Regular Expression Recursion
Perl 5.10, PCRE 4.0, Ruby 2.0, and all later versions of these three, support regular expression recursion. Perl uses the syntax (?R)
with (?0)
as a synonym. Ruby 2.0 uses \g<0>
. PCRE supports all three as of version 7.7. Earlier versions supported only the Perl syntax (which Perl actually copied from PCRE). Recent versions of Delphi, PHP, and R also support all three, as their regex functions are based on PCRE.
While Ruby 1.9 does not have any syntax for regex recursion, it does support capturing group recursion. So you could recurse the whole regex in Ruby 1.9 if you wrap the whole regex in a capturing group. .NET does not support recursion, but it supports balancing groups that can be used instead of recursion to match balanced constructs.
As we’ll see later, there are differences in how Perl, PCRE, and Ruby deal with backreferences and backtracking during recursion. While they copied each other’s syntax, they did not copy each other’s behavior. But these differences do not come into play in the basic example on this page.

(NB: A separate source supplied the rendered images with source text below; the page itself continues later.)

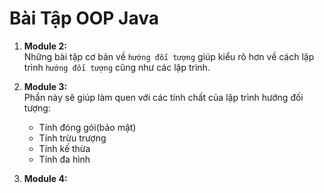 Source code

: # Bài Tập OOP Java

1. **Module 2:**  
   Những bài tập cơ bản về `hướng đối tượng` giúp kiểu rõ hơn về cách lập trình `hướng đối tượng` cũng như các lập trình.
2. **Module 3:**  
   Phần này sẽ giúp làm quen với các tính chất của lập trình hướng đối tượng:

    - Tính đóng gói(bảo mật)
    - Tính trừu trượng
    - Tính kế thừa
    - Tính đa hình

3. **Module 4:**   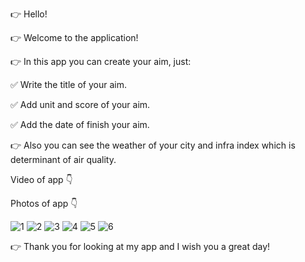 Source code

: 👉 Hello!

👉 Welcome to the application!

👉 In this app you can create your aim, just:

✅ Write the title of your aim.

✅ Add unit and score of your aim.

✅ Add the date of finish your aim.

👉 Also you can see the weather of your city and infra index which is determinant of air quality. 

Video of app 👇

Photos of app 👇

![1](https://user-images.githubusercontent.com/100992112/178105197-fe1ef0f5-2c7a-4b40-9348-43aafffc4657.png)
![2](https://user-images.githubusercontent.com/100992112/178105209-62c5992a-6fcb-44d0-a2a9-46ca7efee06e.png)
![3](https://user-images.githubusercontent.com/100992112/178105215-106dad6d-c683-4e8b-8657-ad1be94c3aa6.png)
![4](https://user-images.githubusercontent.com/100992112/178105222-2d0e107b-e79e-4e97-a0bf-999de5a27917.png)
![5](https://user-images.githubusercontent.com/100992112/178105227-cd889068-7b07-4aca-9ec0-82a5b0033c0c.png)
![6](https://user-images.githubusercontent.com/100992112/178105232-6842c4cb-bab1-4d91-9473-0b07182159dd.png)


👉 Thank you for looking at my app and I wish you a great day! 
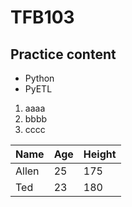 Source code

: # TFB103 
## Practice content

- Python
- PyETL

1. aaaa
2. bbbb
3. cccc




Name|Age|Height
----|---|------
Allen|25|175
Ted|23|180


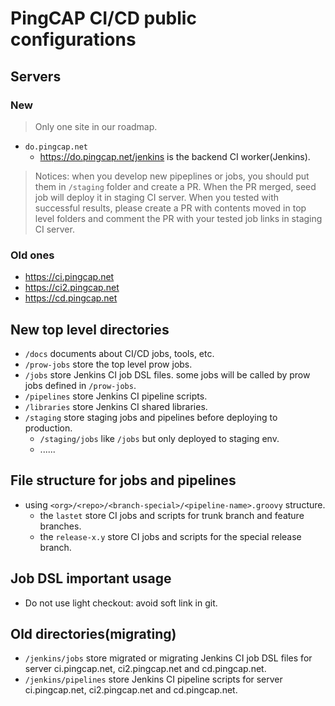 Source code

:# PingCAP CI/CD public configurations


## Servers

### New

> Only one site in our roadmap.

- `do.pingcap.net`
  - https://do.pingcap.net/jenkins is the backend CI worker(Jenkins).

> Notices: when you develop new pipeplines or jobs, 
> you should put them in `/staging` folder and create a PR. When the PR merged, seed job will deploy it in staging CI server.
> When you tested with successful results, please create a PR with contents moved in top level folders and comment the PR with
> your tested job links in staging CI server.

### Old ones

- https://ci.pingcap.net
- https://ci2.pingcap.net
- https://cd.pingcap.net

## New top level directories

- `/docs` documents about CI/CD jobs, tools, etc.
- `/prow-jobs` store the top level prow jobs.
- `/jobs` store Jenkins CI job DSL files. some jobs will be called by prow jobs defined in `/prow-jobs`.
- `/pipelines` store Jenkins CI pipeline scripts.
- `/libraries` store Jenkins CI shared libraries.
- `/staging` store staging jobs and pipelines before deploying to production.
  - `/staging/jobs` like `/jobs` but only deployed to staging env.
  - ......

## File structure for jobs and pipelines

- using `<org>/<repo>/<branch-special>/<pipeline-name>.groovy` structure.
  - the `lastet` store CI jobs and scripts for trunk branch and feature branches.
  - the `release-x.y` store CI jobs and scripts for the special release branch.

## Job DSL important usage

- Do not use light checkout: avoid soft link in git.

## Old directories(migrating)

- `/jenkins/jobs` store migrated or migrating Jenkins CI job DSL files for server ci.pingcap.net, ci2.pingcap.net and cd.pingcap.net.
- `/jenkins/pipelines` store Jenkins CI pipeline scripts for server ci.pingcap.net, ci2.pingcap.net and cd.pingcap.net.
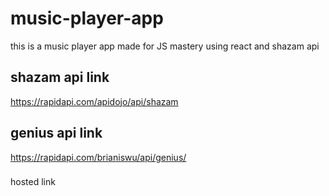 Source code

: # music-player-app

this is a music player app made for JS mastery using react and shazam api

## shazam api link

https://rapidapi.com/apidojo/api/shazam

## genius api link

https://rapidapi.com/brianiswu/api/genius/

###

hosted link
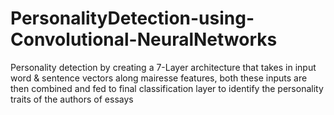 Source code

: # PersonalityDetection-using-Convolutional-NeuralNetworks
 Personality detection by creating a 7-Layer architecture that takes in input word & sentence vectors along mairesse features, both these inputs are then combined and fed to final classification layer to identify the personality traits of the authors of essays
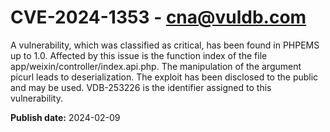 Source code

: # CVE-2024-1353 - cna@vuldb.com

A vulnerability, which was classified as critical, has been found in PHPEMS up to 1.0. Affected by this issue is the function index of the file app/weixin/controller/index.api.php. The manipulation of the argument picurl leads to deserialization. The exploit has been disclosed to the public and may be used. VDB-253226 is the identifier assigned to this vulnerability.

**Publish date:** 2024-02-09
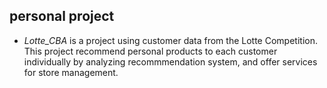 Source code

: ## personal project

* *Lotte_CBA* is a project using customer data from the Lotte Competition. This project recommend personal products to each customer individually by analyzing recommmendation system, and offer services for store management. 
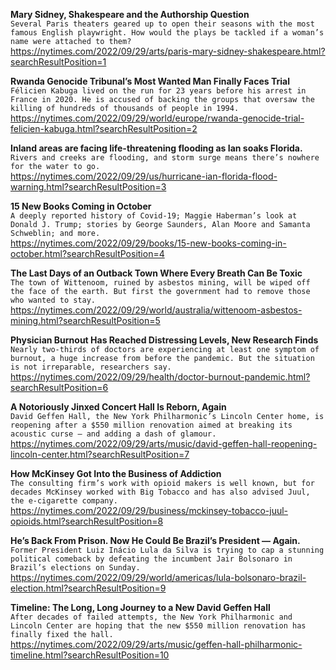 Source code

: **Mary Sidney, Shakespeare and the Authorship Question**\
`Several Paris theaters geared up to open their seasons with the most famous English playwright. How would the plays be tackled if a woman’s name were attached to them?`\
https://nytimes.com/2022/09/29/arts/paris-mary-sidney-shakespeare.html?searchResultPosition=1

**Rwanda Genocide Tribunal’s Most Wanted Man Finally Faces Trial**\
`Félicien Kabuga lived on the run for 23 years before his arrest in France in 2020. He is accused of backing the groups that oversaw the killing of hundreds of thousands of people in 1994.`\
https://nytimes.com/2022/09/29/world/europe/rwanda-genocide-trial-felicien-kabuga.html?searchResultPosition=2

**Inland areas are facing life-threatening flooding as Ian soaks Florida.**\
`Rivers and creeks are flooding, and storm surge means there’s nowhere for the water to go.`\
https://nytimes.com/2022/09/29/us/hurricane-ian-florida-flood-warning.html?searchResultPosition=3

**15 New Books Coming in October**\
`A deeply reported history of Covid-19; Maggie Haberman’s look at Donald J. Trump; stories by George Saunders, Alan Moore and Samanta Schweblin; and more.`\
https://nytimes.com/2022/09/29/books/15-new-books-coming-in-october.html?searchResultPosition=4

**The Last Days of an Outback Town Where Every Breath Can Be Toxic**\
`The town of Wittenoom, ruined by asbestos mining, will be wiped off the face of the earth. But first the government had to remove those who wanted to stay.`\
https://nytimes.com/2022/09/29/world/australia/wittenoom-asbestos-mining.html?searchResultPosition=5

**Physician Burnout Has Reached Distressing Levels, New Research Finds**\
`Nearly two-thirds of doctors are experiencing at least one symptom of burnout, a huge increase from before the pandemic. But the situation is not irreparable, researchers say.`\
https://nytimes.com/2022/09/29/health/doctor-burnout-pandemic.html?searchResultPosition=6

**A Notoriously Jinxed Concert Hall Is Reborn, Again**\
`David Geffen Hall, the New York Philharmonic’s Lincoln Center home, is reopening after a $550 million renovation aimed at breaking its acoustic curse — and adding a dash of glamour.`\
https://nytimes.com/2022/09/29/arts/music/david-geffen-hall-reopening-lincoln-center.html?searchResultPosition=7

**How McKinsey Got Into the Business of Addiction**\
`The consulting firm’s work with opioid makers is well known, but for decades McKinsey worked with Big Tobacco and has also advised Juul, the e-cigarette company.`\
https://nytimes.com/2022/09/29/business/mckinsey-tobacco-juul-opioids.html?searchResultPosition=8

**He’s Back From Prison. Now He Could Be Brazil’s President — Again.**\
`Former President Luiz Inácio Lula da Silva is trying to cap a stunning political comeback by defeating the incumbent Jair Bolsonaro in Brazil’s elections on Sunday.`\
https://nytimes.com/2022/09/29/world/americas/lula-bolsonaro-brazil-election.html?searchResultPosition=9

**Timeline: The Long, Long Journey to a New David Geffen Hall**\
`After decades of failed attempts, the New York Philharmonic and Lincoln Center are hoping that the new $550 million renovation has finally fixed the hall.`\
https://nytimes.com/2022/09/29/arts/music/geffen-hall-philharmonic-timeline.html?searchResultPosition=10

Boost 1.42 copied the syntax from Perl. But its implementation is marred by bugs. Boost 1.60 attempted to fix the behavior of quantifiers on recursion, but it’s still quite different from other flavors and incompatible with previous versions of Boost. Boost 1.64 finally stopped crashing upon infinite recursion. But recursion of the whole regex still attempts only the first alternative.
Simple Recursion
The regexes a(?R)?z
, a(?0)?z
, and a\g<0>?z
all match one or more letters a
followed by exactly the same number of letters z
. Since these regexes are functionally identical, we’ll use the syntax with R for recursion to see how this regex matches the string aaazzz
.
First, a
matches the first a
in the string. Then the regex engine reaches (?R)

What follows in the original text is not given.